Having thus considered the sin and trespass-offerings in relation to their piacular power we may observe, that burnt-offerings generally, or holocausts, (), the most common of all sacrifices, must be classed with the former so far as some idea of propitiation was associated with them. They were older than the sin and trespass-oblations, which arose indeed out of them, as a species referring to specific transgressions. They were a general symbolical expression of pious devotion to God, presented to him to gain his favour. But we cannot exclude from them some notion of expiation, though it was neither definite nor distinct, as in the case of trespass and sin-offerings. We have thus arrived at an answer to the question whether the sacrifices offered prior to Moses were expiatory. Being holocausts, they were so; though the notion of expiation attached to them was vague and indefinite.
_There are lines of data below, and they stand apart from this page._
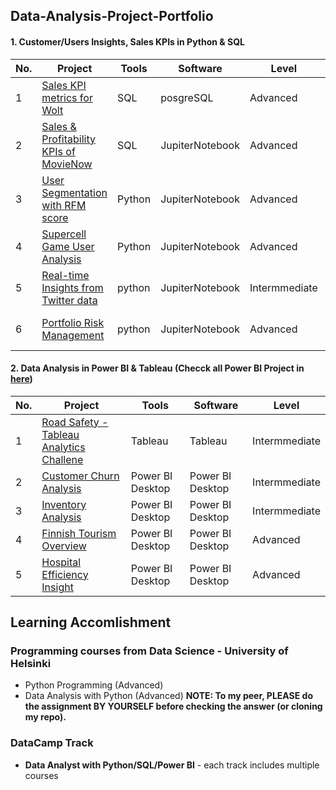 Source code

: ## Data-Analysis-Project-Portfolio
  #### 1.  Customer/Users Insights, Sales KPIs in Python & SQL
  
  | No. | Project | Tools | Software | Level |Topic|
  |----------|----------|----------|----------|----------|----------|
  | 1 | [Sales KPI metrics for Wolt](https://github.com/Hannah-Abi/Sales-KPIs---delivery-service)| SQL | posgreSQL | Advanced | **Merchandise** -  Sales KPIs | 
  | 2 | [Sales & Profitability KPIs of MovieNow](https://github.com/Hannah-Abi/Movie-Online-Rentals-Sales) | SQL | JupiterNotebook | Advanced | **Sales** - Sales & Profitability KPIs |
  | 3 | [User Segmentation with RFM score](https://github.com/Hannah-Abi/user-segmentation-analysis-Wolt) | Python | JupiterNotebook | Advanced |**User Analysis** - User Segmentation| 
  | 4 | [Supercell Game User Analysis](https://github.com/Hannah-Abi/mobile-game-analytics) | Python | JupiterNotebook | Advanced | **Gaming** - Game User Analysis | 
  | 5 | [Real-time Insights from Twitter data](https://github.com/Hannah-Abi/Twitter-a-hot-trend) | python | JupiterNotebook | Intermmediate |**Social Media** - Twitter's Users | 
  | 6 | [Portfolio Risk Management](https://github.com/Hannah-Abi/portfolio-risk-management.git) | python | JupiterNotebook | Advanced |**Finance**- Portfolio Management | 

  #### 2.  Data Analysis in Power BI & Tableau (Checck all Power BI Project in [here](https://github.com/Hannah-Abi/Power-BI-Data-Analysis-Projects.git))

| No. | Project | Tools | Software | Level |
|----------|----------|----------|----------|----------|
| 1 | [Road Safety - Tableau Analytics Challene](https://github.com/Hannah-Abi/Road-Safety-in-Finland) | Tableau | Tableau | Intermmediate |
| 2 | [Customer Churn Analysis](https://github.com/Hannah-Abi/Power-BI-Data-Analysis-Projects/tree/2909f84d1371ce23f4d772c2df6512b47ea8fed4/Customer%20Churn%20Analysis) | Power BI Desktop | Power BI Desktop | Intermmediate |
| 3 | [Inventory Analysis](https://github.com/Hannah-Abi/Power-BI-Data-Analysis-Projects/tree/201891352e317bbc792f7cd897a9ca08cb7fec9c/Inventory%20Analysis) | Power BI Desktop | Power BI Desktop | Intermmediate |
| 4 | [Finnish Tourism Overview](https://github.com/Hannah-Abi/Finnish-tourism-overview) | Power BI Desktop | Power BI Desktop | Advanced |
| 5 | [Hospital Efficiency Insight]([https://github.com/Hannah-Abi/Power-BI-Data-Analysis-Projects/tree/3fcc41c107e500deac8a9b0a189ccabe29aec071/Hospital%20Efficiency%20Insight](https://github.com/Hannah-Abi/portfolio-risk-management.git)) | Power BI Desktop | Power BI Desktop | Advanced |

## Learning Accomlishment 
### Programming courses from Data Science - University of Helsinki
- Python Programming (Advanced)
- Data Analysis with Python (Advanced)
**NOTE: To my peer, PLEASE do the assignment BY YOURSELF before checking the answer (or cloning my repo).**
### DataCamp Track 
- **Data Analyst with Python/SQL/Power BI** - each track includes multiple courses 




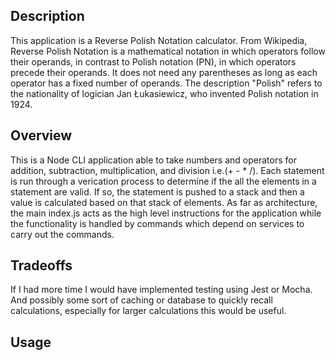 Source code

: ## Description 
This application is a Reverse Polish Notation calculator. From Wikipedia, Reverse Polish Notation is a mathematical notation in which operators follow their operands, in contrast to Polish notation (PN), in which operators precede their operands. It does not need any parentheses as long as each operator has a fixed number of operands. The description "Polish" refers to the nationality of logician Jan Łukasiewicz, who invented Polish notation in 1924.

## Overview
This is a Node CLI application able to take numbers and operators for addition, subtraction, multiplication, and division i.e.(+ - * /). Each statement is run through a verication process to determine if the all the elements in a statement are valid. If so, the statement is pushed to a stack and then a value is calculated based on that stack of elements. As far as architecture, the main index.js acts as the high level instructions for the application while the functionality is handled by commands which depend on services to carry out the commands. 

## Tradeoffs
If I had more time I would have implemented testing using Jest or Mocha. And possibly some sort of caching or database to quickly recall calculations, especially for larger calculations this would be useful. 

## Usage

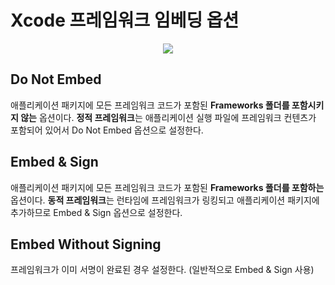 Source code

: # Xcode 프레임워크 임베딩 옵션

<p align="center">
<img src="https://github.com/anjaeyoung26/private-til/assets/61190690/177e3d1c-a51b-4372-9898-3319e058f22c">
</p>

## Do Not Embed

애플리케이션 패키지에 모든 프레임워크 코드가 포함된 **Frameworks 폴더를 포함시키지 않는** 옵션이다. **정적 프레임워크**는 애플리케이션 실행 파일에 프레임워크 컨텐츠가 포함되어 있어서 Do Not Embed 옵션으로 설정한다.

## Embed & Sign

애플리케이션 패키지에 모든 프레임워크 코드가 포함된 **Frameworks 폴더를 포함하는** 옵션이다. **동적 프레임워크**는 런타임에 프레임워크가 링킹되고 애플리케이션 패키지에 추가하므로 Embed & Sign 옵션으로 설정한다.

## Embed Without Signing

프레임워크가 이미 서명이 완료된 경우 설정한다. (일반적으로 Embed & Sign 사용) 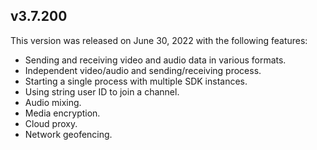 ## v3.7.200

This version was released on June 30, 2022 with the following features:

- Sending and receiving video and audio data in various formats.
- Independent video/audio and sending/receiving process.
- Starting a single process with multiple SDK instances.
- Using string user ID to join a channel.
- Audio mixing.
- Media encryption.
- Cloud proxy.
- Network geofencing.
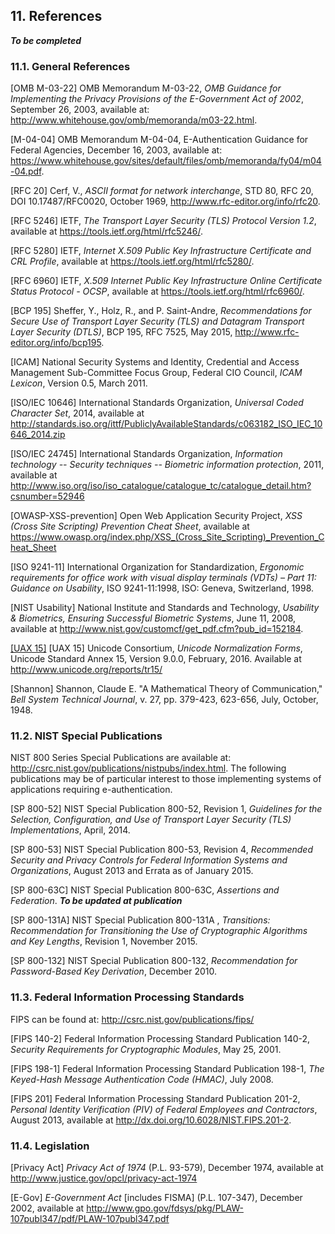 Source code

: <a name="references"></a>

## 11. References

***To be completed***

### 11.1. General References

<a name="M-03-22">[OMB M-03-22]</a> OMB Memorandum M-03-22, *OMB Guidance for Implementing the Privacy Provisions of the E-Government Act of 2002*, September 26, 2003, available at: <http://www.whitehouse.gov/omb/memoranda/m03-22.html>.

<a name="M-04-04">[M-04-04]</a> OMB Memorandum M-04-04, E-Authentication Guidance for Federal Agencies, December 16, 2003, available at: <https://www.whitehouse.gov/sites/default/files/omb/memoranda/fy04/m04-04.pdf>.

<a name="RFC20">[RFC 20]</a> Cerf, V., *ASCII format for network interchange*, STD 80, RFC 20, DOI 10.17487/RFC0020, October 1969, <http://www.rfc-editor.org/info/rfc20>.

<a name="RFC5246">[RFC 5246]</a> IETF, *The Transport Layer Security (TLS) Protocol Version 1.2*, available at <https://tools.ietf.org/html/rfc5246/>.

<a name="RFC5280">[RFC 5280]</a> IETF, *Internet X.509 Public Key Infrastructure Certificate and CRL Profile*, available at <https://tools.ietf.org/html/rfc5280/>.

<a name="RFC6960">[RFC 6960]</a> IETF, *X.509 Internet Public Key Infrastructure Online Certificate Status Protocol - OCSP*, available at <https://tools.ietf.org/html/rfc6960/>.

<a name="bcp195">[BCP 195]</a> Sheffer, Y., Holz, R., and P. Saint-Andre, *Recommendations for Secure Use of Transport Layer Security (TLS) and Datagram Transport Layer Security (DTLS)*, BCP 195, RFC 7525, May 2015, <http://www.rfc-editor.org/info/bcp195>.

<a name="ICAM">[ICAM]</a> National Security Systems and Identity, Credential and Access Management Sub-Committee Focus Group, Federal CIO Council, *ICAM Lexicon*, Version 0.5, March 2011.

<a name="ISOIEC10646">[ISO/IEC 10646]</a> International Standards Organization, *Universal Coded Character Set*, 2014, available at <http://standards.iso.org/ittf/PubliclyAvailableStandards/c063182_ISO_IEC_10646_2014.zip>

<a name="ISO24745">[ISO/IEC 24745]</a> International Standards Organization, *Information technology -- Security techniques -- Biometric information protection*, 2011, available at <http://www.iso.org/iso/iso_catalogue/catalogue_tc/catalogue_detail.htm?csnumber=52946>

<a name="OWASP-XSS-prevention">[OWASP-XSS-prevention]</a> Open Web Application Security Project, *XSS (Cross Site Scripting) Prevention Cheat Sheet*, available at <https://www.owasp.org/index.php/XSS_(Cross_Site_Scripting)_Prevention_Cheat_Sheet>

<a name="ISO9241-11">[ISO 9241-11]</a> International Organization for Standardization, *Ergonomic requirements for office work with visual display terminals (VDTs) – Part 11: Guidance on Usability*, ISO 9241-11:1998, ISO: Geneva, Switzerland, 1998.

<a name="use-and-bio">[NIST Usability]</a> National Institute and Standards and Technology, *Usability & Biometrics, Ensuring Successful Biometric Systems*, June 11, 2008, available at <http://www.nist.gov/customcf/get_pdf.cfm?pub_id=152184>.

[[UAX 15]](#UAX15)
<a name="UAX15">[UAX 15]</a> Unicode Consortium, *Unicode Normalization Forms*, Unicode Standard Annex 15, Version 9.0.0, February, 2016. Available at <http://www.unicode.org/reports/tr15/>

<a name="shannon">[Shannon]</a> Shannon, Claude E. "A Mathematical Theory of Communication," *Bell System Technical Journal*, v. 27, pp. 379-423, 623-656, July, October, 1948.

### 11.2. NIST Special Publications

NIST 800 Series Special Publications are available at: <http://csrc.nist.gov/publications/nistpubs/index.html>. The following publications may be of particular interest to those implementing systems of applications requiring e-authentication.

<a name="SP800-52">[SP 800-52]</a> NIST Special Publication 800-52, Revision 1, *Guidelines for the Selection, Configuration, and Use of Transport Layer Security (TLS) Implementations*, April, 2014.

<a name="SP800-53">[SP 800-53]</a> NIST Special Publication 800-53, Revision 4, *Recommended Security and Privacy Controls for Federal Information Systems and Organizations*, August 2013 and Errata as of January 2015.

<a name="SP800-63C">[SP 800-63C]</a> NIST Special Publication 800-63C, *Assertions and Federation*. ***To be updated at publication***

<a name="SP800-131A">[SP 800-131A]</a> NIST Special Publication 800-131A , *Transitions: Recommendation for Transitioning the Use of Cryptographic Algorithms and Key Lengths*, Revision 1, November 2015.

<a name="SP800-132">[SP 800-132]</a> NIST Special Publication 800-132, *Recommendation for Password-Based Key Derivation*, December 2010.

### 11.3. Federal Information Processing Standards

FIPS can be found at: http://csrc.nist.gov/publications/fips/

<a name="FIPS140-2">[FIPS 140-2]</a> Federal Information Processing Standard Publication 140-2, *Security Requirements for Cryptographic Modules*, May 25, 2001.

<a name="FIPS198-1">[FIPS 198-1]</a> Federal Information Processing Standard Publication 198-1, *The Keyed-Hash Message Authentication Code (HMAC)*, July 2008.

<a name="FIPS201">[FIPS 201]</a> Federal Information Processing Standard Publication 201-2, *Personal Identity Verification (PIV) of Federal Employees and Contractors*, August 2013, available at <http://dx.doi.org/10.6028/NIST.FIPS.201-2>.

### 11.4. Legislation

<a name="PrivacyAct">[Privacy Act]</a> *Privacy Act of 1974* (P.L. 93-579), December 1974, available at <http://www.justice.gov/opcl/privacy-act-1974>

<a name="E-Gov">[E-Gov]</a> *E-Government Act* \[includes FISMA] (P.L. 107-347), December 2002, available at <http://www.gpo.gov/fdsys/pkg/PLAW-107publ347/pdf/PLAW-107publ347.pdf>

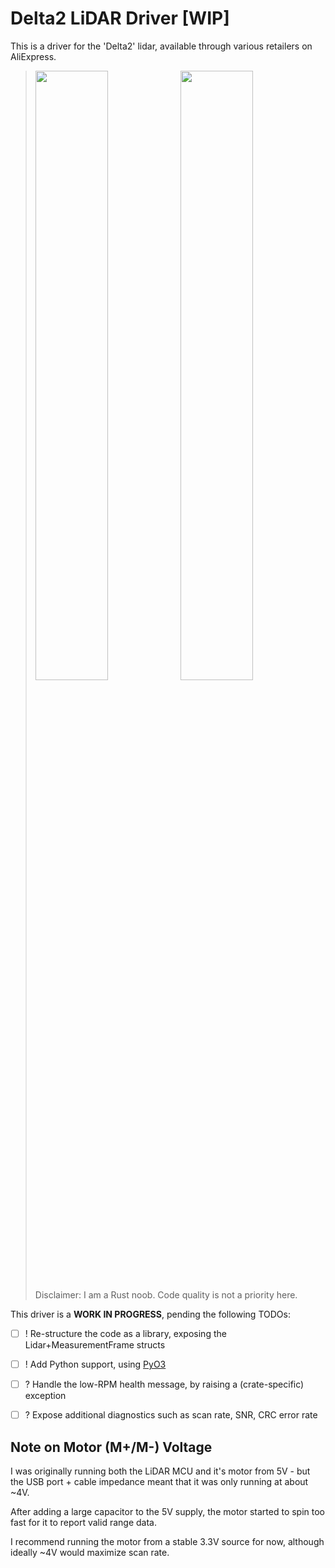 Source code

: # Delta2 LiDAR Driver [WIP]

This is a driver for the 'Delta2' lidar, available through various retailers on AliExpress.

> <span><img src="https://github.com/leighleighleigh/delta2_lidar_rs/assets/19563769/c1bdc3bf-2b20-4779-9921-db1de1d9350a" width="50%" /><img src="https://github.com/leighleighleigh/delta2_lidar_rs/assets/19563769/7c0640d8-4063-4ccb-94ff-96de2c8c1ec5" width="50%" /></span><br>
> Disclaimer: I am a Rust noob. Code quality is not a priority here.

This driver is a **WORK IN PROGRESS**, pending the following TODOs:
 - [ ] ! Re-structure the code as a library, exposing the Lidar+MeasurementFrame structs
 - [ ] ! Add Python support, using [PyO3](https://pyo3.rs/v0.19.2/) 
 - [ ] ? Handle the low-RPM health message, by raising a (crate-specific) exception
 - [ ] ? Expose additional diagnostics such as scan rate, SNR, CRC error rate


## Note on Motor (M+/M-) Voltage
I was originally running both the LiDAR MCU and it's motor from 5V - but the USB port + cable impedance meant that it was only running at about ~4V.

After adding a large capacitor to the 5V supply, the motor started to spin too fast for it to report valid range data.

I recommend running the motor from a stable 3.3V source for now, although ideally ~4V would maximize scan rate.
It was of a floating nature, not having reached clearness or definiteness. In retaining them, Moses had ethical symbols in view. But his design was imperfectly apprehended by a sensuous people, since we find that a specific power or efficacy to take away sin was afterwards attributed to them. Here was a return to the idea of ages prior to Moses, with the additional circumstance of giving it a fixity which it had not before. The ethical significancy was obscured in proportion as the offerings were supposed to have virtue in themselves of making satisfaction for sin.